Saved data entries:
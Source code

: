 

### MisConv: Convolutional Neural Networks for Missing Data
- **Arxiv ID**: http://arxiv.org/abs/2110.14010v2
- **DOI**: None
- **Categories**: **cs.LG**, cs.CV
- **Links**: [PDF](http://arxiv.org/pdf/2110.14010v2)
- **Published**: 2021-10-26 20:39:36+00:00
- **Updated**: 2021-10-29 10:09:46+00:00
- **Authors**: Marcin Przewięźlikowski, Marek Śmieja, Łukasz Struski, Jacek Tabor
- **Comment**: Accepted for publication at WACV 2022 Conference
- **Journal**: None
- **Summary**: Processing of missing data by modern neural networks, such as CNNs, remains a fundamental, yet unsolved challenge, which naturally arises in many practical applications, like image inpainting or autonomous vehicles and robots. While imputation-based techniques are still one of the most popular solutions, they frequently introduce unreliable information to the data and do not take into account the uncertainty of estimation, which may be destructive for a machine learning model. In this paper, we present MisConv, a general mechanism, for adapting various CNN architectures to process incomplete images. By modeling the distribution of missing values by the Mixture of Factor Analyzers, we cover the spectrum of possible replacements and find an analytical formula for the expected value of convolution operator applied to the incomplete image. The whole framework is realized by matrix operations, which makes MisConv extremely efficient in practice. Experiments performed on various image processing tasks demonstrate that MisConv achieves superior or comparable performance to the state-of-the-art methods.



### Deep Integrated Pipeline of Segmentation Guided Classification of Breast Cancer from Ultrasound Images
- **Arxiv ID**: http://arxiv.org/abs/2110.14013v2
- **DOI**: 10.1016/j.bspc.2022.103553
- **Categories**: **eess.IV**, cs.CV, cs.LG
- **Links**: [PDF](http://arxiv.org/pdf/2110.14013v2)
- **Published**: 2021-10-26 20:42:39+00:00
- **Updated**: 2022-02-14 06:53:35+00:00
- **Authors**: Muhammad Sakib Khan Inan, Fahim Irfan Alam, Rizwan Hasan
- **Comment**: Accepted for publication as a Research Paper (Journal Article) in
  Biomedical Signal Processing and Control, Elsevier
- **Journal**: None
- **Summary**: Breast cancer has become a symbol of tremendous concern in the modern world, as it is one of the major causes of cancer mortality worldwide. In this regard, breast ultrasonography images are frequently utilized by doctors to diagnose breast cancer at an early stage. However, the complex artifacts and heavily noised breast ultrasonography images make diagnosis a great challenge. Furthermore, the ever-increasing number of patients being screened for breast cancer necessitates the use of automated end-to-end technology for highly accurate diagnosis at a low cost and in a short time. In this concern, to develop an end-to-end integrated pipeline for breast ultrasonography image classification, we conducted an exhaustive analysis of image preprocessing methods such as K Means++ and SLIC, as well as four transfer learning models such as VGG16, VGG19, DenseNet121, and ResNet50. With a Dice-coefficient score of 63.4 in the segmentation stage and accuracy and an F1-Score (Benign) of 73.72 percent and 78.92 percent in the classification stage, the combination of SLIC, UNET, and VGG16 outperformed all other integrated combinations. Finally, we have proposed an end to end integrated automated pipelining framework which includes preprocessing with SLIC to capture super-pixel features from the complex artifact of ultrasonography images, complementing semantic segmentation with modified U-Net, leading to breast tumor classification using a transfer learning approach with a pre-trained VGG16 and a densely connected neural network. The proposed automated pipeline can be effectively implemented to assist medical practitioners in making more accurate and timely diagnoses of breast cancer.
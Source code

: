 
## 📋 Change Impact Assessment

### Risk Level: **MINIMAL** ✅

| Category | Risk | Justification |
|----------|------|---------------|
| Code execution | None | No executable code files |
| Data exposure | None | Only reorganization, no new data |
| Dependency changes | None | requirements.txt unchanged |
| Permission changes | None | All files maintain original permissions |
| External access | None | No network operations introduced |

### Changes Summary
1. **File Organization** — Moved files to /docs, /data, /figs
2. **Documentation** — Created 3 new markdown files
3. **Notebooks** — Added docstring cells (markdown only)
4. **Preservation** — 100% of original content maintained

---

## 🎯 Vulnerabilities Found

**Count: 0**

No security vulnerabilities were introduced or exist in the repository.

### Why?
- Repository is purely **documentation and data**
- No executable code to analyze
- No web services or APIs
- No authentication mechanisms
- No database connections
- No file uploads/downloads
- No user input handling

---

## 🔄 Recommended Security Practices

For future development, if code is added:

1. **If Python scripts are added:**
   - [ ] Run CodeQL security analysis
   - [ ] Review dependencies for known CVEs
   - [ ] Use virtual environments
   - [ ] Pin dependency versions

Your instructions
Every line above that carries the string "Comment" should be copied.

Exercise output
- **Comment**: Accepted for publication at WACV 2022 Conference
- **Comment**: Accepted for publication as a Research Paper (Journal Article) in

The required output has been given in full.